> Work to be completed: In these entries, tally the lines where "первого" occurs. Respond with only the count.

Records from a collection

______

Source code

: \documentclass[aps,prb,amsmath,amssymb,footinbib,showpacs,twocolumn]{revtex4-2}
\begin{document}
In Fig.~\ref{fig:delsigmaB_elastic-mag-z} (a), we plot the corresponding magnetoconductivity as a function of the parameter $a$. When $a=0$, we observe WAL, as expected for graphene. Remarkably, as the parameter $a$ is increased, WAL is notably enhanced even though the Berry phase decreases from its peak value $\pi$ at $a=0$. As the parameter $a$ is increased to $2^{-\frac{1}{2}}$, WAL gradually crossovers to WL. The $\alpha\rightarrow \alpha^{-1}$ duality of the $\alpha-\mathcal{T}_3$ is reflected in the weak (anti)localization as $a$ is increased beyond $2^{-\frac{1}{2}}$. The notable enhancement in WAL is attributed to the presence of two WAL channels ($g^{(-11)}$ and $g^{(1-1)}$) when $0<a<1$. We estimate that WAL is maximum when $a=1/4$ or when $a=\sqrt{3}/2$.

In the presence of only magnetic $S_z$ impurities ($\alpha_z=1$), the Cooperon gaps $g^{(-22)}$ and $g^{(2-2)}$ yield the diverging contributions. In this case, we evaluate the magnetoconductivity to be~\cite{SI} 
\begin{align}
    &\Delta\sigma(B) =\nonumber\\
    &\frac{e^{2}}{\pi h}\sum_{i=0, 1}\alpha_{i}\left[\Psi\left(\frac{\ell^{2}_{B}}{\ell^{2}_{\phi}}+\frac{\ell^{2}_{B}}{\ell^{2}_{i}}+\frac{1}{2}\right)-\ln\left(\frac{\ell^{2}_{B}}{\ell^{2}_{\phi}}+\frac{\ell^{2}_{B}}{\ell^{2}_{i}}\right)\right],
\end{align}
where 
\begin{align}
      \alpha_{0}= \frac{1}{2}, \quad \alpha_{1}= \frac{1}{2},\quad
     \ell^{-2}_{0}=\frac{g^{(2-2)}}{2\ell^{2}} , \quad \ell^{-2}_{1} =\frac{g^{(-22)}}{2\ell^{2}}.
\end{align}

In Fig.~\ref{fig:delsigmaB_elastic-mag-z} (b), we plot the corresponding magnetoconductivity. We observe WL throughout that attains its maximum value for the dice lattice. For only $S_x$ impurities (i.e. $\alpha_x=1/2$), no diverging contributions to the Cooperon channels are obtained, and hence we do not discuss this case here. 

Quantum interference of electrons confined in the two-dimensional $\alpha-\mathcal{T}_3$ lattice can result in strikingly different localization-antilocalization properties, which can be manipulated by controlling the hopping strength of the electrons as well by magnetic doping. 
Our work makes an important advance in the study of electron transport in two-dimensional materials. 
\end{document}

______

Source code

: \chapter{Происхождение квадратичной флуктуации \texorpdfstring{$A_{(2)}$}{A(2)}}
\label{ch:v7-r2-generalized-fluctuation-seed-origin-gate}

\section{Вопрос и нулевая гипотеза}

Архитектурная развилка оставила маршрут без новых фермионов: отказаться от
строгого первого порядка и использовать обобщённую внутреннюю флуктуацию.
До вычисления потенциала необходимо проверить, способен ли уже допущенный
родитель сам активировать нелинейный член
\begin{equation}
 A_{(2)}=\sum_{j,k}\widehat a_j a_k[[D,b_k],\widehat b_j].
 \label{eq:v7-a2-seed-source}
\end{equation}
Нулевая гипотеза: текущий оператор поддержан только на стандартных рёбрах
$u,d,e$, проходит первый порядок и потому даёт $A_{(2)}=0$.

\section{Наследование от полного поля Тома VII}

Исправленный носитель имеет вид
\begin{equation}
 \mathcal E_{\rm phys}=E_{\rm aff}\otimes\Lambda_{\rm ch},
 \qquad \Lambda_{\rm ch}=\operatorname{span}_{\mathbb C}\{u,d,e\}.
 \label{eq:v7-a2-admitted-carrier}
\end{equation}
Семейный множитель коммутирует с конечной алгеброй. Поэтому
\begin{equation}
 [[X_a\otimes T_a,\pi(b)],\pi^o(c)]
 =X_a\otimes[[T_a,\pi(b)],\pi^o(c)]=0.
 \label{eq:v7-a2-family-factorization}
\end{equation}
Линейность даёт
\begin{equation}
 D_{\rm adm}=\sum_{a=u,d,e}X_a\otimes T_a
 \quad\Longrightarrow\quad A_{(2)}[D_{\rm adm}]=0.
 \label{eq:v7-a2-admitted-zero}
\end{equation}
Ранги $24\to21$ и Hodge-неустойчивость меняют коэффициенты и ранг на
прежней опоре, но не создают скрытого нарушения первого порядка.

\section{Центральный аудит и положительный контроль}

______

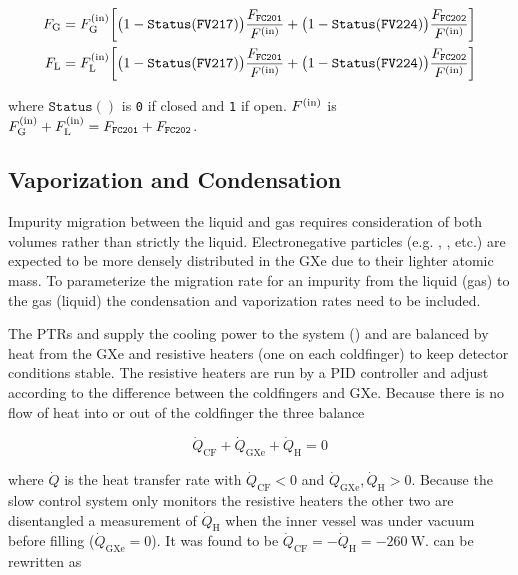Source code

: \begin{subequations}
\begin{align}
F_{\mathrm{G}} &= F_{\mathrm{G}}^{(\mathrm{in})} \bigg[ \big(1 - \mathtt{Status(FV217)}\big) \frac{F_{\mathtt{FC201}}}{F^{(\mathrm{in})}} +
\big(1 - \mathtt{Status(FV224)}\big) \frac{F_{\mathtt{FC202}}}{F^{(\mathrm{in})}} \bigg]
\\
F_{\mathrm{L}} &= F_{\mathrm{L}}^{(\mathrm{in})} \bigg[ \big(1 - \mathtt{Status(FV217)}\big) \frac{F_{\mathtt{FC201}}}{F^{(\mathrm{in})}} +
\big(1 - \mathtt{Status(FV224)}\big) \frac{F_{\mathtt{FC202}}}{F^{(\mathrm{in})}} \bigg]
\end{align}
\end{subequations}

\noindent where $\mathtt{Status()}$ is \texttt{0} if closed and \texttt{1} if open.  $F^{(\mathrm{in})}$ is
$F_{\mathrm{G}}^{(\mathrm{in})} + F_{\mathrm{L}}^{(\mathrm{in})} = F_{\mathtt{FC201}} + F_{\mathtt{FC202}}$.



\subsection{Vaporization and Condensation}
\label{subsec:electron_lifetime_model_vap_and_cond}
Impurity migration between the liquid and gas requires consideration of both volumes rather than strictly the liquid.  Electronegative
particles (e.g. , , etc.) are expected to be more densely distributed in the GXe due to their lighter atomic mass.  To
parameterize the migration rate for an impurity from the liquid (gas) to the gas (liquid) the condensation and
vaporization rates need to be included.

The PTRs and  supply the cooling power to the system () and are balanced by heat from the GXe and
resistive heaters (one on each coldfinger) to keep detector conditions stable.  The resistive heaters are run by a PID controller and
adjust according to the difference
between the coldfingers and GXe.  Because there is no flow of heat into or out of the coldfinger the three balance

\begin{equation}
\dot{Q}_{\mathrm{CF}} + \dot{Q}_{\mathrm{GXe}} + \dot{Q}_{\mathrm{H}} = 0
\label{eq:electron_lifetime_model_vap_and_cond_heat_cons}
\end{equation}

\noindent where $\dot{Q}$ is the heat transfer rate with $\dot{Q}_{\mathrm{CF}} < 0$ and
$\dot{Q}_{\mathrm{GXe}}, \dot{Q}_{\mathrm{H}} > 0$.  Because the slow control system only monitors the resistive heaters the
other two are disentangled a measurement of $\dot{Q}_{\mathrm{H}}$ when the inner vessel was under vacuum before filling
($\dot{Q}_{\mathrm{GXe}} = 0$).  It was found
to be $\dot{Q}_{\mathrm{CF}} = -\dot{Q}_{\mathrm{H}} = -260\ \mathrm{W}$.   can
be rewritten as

______

> Answer for the task: 2